▶ [Material shown]
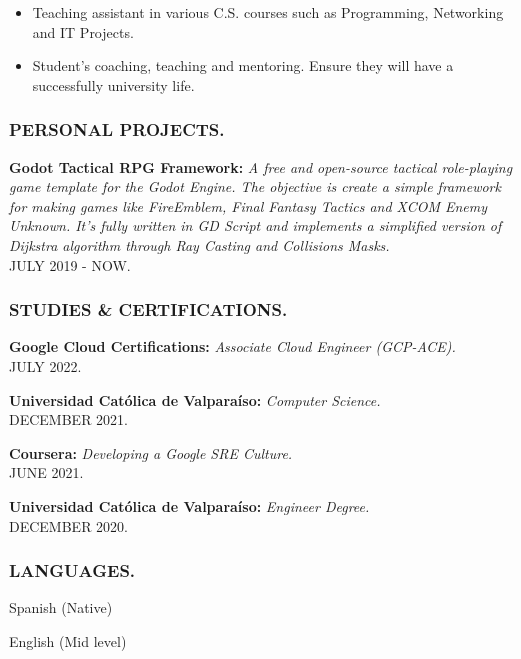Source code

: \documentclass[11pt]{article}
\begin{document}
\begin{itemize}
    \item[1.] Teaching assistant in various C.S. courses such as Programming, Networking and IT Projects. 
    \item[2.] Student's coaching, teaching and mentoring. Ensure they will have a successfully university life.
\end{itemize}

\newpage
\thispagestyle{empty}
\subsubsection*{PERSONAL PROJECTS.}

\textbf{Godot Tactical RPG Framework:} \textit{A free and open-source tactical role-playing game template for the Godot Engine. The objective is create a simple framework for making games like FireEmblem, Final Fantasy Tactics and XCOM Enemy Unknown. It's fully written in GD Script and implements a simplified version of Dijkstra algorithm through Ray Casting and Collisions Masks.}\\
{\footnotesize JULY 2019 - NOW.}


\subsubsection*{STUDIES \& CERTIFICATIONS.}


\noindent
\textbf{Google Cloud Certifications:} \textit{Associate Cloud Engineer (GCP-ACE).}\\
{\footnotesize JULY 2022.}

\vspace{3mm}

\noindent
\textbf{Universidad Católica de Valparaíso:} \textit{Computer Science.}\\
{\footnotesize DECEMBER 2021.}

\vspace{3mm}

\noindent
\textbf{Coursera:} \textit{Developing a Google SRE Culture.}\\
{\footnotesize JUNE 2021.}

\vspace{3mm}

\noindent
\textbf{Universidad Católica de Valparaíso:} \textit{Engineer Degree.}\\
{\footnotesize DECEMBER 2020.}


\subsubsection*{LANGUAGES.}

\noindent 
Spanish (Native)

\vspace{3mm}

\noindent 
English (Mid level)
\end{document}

---

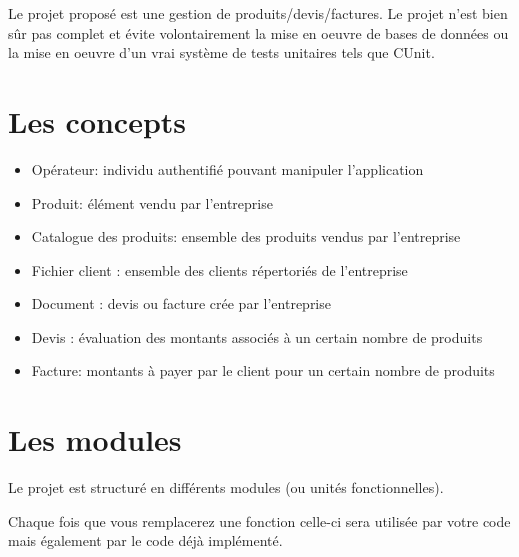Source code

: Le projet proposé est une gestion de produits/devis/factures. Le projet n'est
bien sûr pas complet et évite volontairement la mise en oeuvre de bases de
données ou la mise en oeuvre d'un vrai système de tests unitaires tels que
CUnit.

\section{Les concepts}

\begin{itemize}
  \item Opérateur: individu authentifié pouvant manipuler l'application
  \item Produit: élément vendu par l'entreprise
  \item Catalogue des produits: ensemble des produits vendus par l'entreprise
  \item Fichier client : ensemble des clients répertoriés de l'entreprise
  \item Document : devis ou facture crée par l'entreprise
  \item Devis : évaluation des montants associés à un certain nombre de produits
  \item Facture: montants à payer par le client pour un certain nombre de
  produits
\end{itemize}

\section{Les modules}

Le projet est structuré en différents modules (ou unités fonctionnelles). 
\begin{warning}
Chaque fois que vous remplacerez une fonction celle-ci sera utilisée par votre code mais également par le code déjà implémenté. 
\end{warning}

▶ [Prompt]
Scan the listing above for the word "textit" and copy every line that holds it.

▶ [Completed exercise]
\textbf{Godot Tactical RPG Framework:} \textit{A free and open-source tactical role-playing game template for the Godot Engine. The objective is create a simple framework for making games like FireEmblem, Final Fantasy Tactics and XCOM Enemy Unknown. It's fully written in GD Script and implements a simplified version of Dijkstra algorithm through Ray Casting and Collisions Masks.}\\
\textbf{Google Cloud Certifications:} \textit{Associate Cloud Engineer (GCP-ACE).}\\
\textbf{Universidad Católica de Valparaíso:} \textit{Computer Science.}\\
\textbf{Coursera:} \textit{Developing a Google SRE Culture.}\\
\textbf{Universidad Católica de Valparaíso:} \textit{Engineer Degree.}\\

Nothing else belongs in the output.